Marine Le Pen plaide la cause de la LDJ

Le 1er août 2014, Marine Le Pen a cependant surpris par une position qui rompait avec l’apparente neutralité que son parti semblait cultiver. Ce jour-là, la présidente du FN a défendu la « Ligue de défense juive » (LDJ), déclarant que celle-ci était nécessaire parce qu’ « il y a un grand nombre de juifs qui se sentent en insécurité ». L’avant-veille, le 30 juillet, le ministre de l’Intérieur Bernard Cazeneuve avait annoncé une procédure visant à examiner une dissolution éventuelle de la LDJ.
Celle-ci est en effet un groupe violent qui a largement contribué à provoquer des incidents à proximité de synagogues à Paris 11e – rue de la Roquette, le 13 juillet dernier – ou à Sarcelles, le 19 juillet. Elle s’était rassemblée en ces lieux, en l’annonçant plusieurs jours à l’avance sur Facebook et Internet, cherchant à provoquer des altercations dans ou en marge de manifestations pro-palestiniennes. A cette occasion, la LDJ avait mobilisé plusieurs dizaines de militants et sympathisants armés de barres de fer et de battes de base-ball,

La LDJ, qui peut mobiliser environ 250 nervis en région parisienne, n’en était pas à son coup d’essai en matière de violence. En février 2007, son principal dirigeant, Antony Attal, et plusieurs de ses acolytes avaient ainsi agressé et blessé deux éboueurs de la ville de Paris, d’origine sénégalaise et mauritanienne, à l’aide de casques de moto et de pieds de table. Cette agression leur avait valu des peines de prison de plusieurs années. Le même Antony Attal avait participé, les 11 et 12 novembre 2006 au Bourget, à la « Convention présidentielle » de Jean-Marie Le Pen, événement organisé en vue de l’élection présidentielle d’avril 2007… auquel avait également participé le provocateur antisémite Dieudonné M’bala M’bala, qui n’est pourtant pas réputé être du même bord. L’extrême droite est souvent un nid de contradictions.

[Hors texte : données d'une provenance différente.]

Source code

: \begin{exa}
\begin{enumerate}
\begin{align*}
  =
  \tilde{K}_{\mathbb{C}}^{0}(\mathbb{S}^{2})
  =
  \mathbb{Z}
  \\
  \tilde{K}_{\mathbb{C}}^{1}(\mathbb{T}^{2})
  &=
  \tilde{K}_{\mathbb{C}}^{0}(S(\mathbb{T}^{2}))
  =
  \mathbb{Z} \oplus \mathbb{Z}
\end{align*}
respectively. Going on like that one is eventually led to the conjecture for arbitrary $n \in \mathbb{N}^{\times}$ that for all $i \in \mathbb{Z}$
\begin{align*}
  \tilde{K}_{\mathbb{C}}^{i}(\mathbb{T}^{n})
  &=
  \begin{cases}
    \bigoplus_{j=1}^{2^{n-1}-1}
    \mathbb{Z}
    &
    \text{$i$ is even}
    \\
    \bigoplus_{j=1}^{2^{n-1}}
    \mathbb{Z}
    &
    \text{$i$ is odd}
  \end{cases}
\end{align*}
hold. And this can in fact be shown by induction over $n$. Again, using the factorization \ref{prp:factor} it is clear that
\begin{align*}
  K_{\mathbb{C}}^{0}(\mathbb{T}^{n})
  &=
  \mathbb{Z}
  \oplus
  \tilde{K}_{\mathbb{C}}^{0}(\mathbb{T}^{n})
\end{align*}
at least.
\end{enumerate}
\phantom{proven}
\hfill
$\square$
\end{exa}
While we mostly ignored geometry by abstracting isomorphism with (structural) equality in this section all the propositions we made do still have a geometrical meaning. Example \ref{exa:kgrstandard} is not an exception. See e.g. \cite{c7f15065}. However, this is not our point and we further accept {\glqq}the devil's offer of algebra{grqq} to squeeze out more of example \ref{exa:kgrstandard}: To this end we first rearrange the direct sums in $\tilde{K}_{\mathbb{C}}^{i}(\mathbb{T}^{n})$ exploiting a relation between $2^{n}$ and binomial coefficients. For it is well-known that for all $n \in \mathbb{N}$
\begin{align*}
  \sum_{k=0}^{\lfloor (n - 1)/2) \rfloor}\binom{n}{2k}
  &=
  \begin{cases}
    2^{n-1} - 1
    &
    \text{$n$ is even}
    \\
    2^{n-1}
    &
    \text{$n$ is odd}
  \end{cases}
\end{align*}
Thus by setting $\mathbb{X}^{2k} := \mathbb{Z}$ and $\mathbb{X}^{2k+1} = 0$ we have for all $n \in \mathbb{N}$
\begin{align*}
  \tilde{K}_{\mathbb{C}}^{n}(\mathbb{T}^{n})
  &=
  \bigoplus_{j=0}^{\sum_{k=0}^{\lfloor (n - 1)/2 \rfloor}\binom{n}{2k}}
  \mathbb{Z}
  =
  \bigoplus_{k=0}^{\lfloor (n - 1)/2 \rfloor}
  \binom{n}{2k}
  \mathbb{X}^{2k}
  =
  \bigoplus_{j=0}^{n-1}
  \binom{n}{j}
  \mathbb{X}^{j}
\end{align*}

Un extrémisme juif, proche de l’extrême droite

La LDJ n’a pas d’existence légale et ne dispose pas de structures formelles en France. Mais elle s’y est implantée de fait au début des années 2000, en réaction aux mobilisations et débats qui se déroulaient au moment de la « Seconde Intifada ». Elle est la filiale française d’une petite Internationale raciste, dont le principal groupe est d’abord constitué par la « Jewish Defence League », JDL (dont le nom est identique à celui de la LDJ en français), fondé en 1968 à New York.
Son principal fondateur et dirigeant, le rabbin Meir Kahane, né en 1932 a été tué lors d’un attentat en 1990 à New York. Les premières activités de la JDL visaient à combattre le mouvement d’émancipation noir, et à créer des centres d’entraînement (notamment au judo) dans tous les quartiers de New York afin de se préparer au combat contre les militant-e-s du mouvement noir. Dans une vision relevant de ce qu’on pourrait qualifier de « concurrence victimaire » ou de tentative de monopolisation de la souffrance historique, les racistes qui dirigeaient la JDL voyaient l’émancipation des Afro-Américains d’un mauvais œil : ils et elles se réclamaient d’une qualité de victimes d’un Crime contre l’Humanité - l’esclavage - et d’un racisme séculaire, qualité dont la JDL estimait qu’elle devait être exclusivement réservée aux victimes de l’antisémitisme et de la Shoah. (Par la suite, il est vrai que pour des raisons quasiment symétriques, certains activistes noirs ont à leur tour sombré dans des ressentiments antijuifs voire dans une idéologie antisémite, à l’instar de Louis Farrakhan, leader du mouvement nord-américain « Nation of islam ».)

En parallèle, la JDL menait des campagnes de soutien actif à la propagande des dirigeants des Etats-Unis ou de la droite américaine contre le bloc soviétique. La politique états-unienne, mise sur la défensive par les protestations planétaires contre la guerre au Vietnam, avait alors découvert la cause des juifs soviétiques – dont il s’agissait de demander le droit d’émigrer – comme un moyen de faire pression sur l’URSS au nom des droits de l’homme. En revanche, à aucun moment, la JDL ne s’est activée contre les antisémites de l’extrême droite nord-américaine, qui ne manquaient pourtant pas alors, du « American Nazi Party » jusqu’à la mouvance du Ku Klux Klan (raciste anti-noire dans son ensemble, et antisémite dans une partie).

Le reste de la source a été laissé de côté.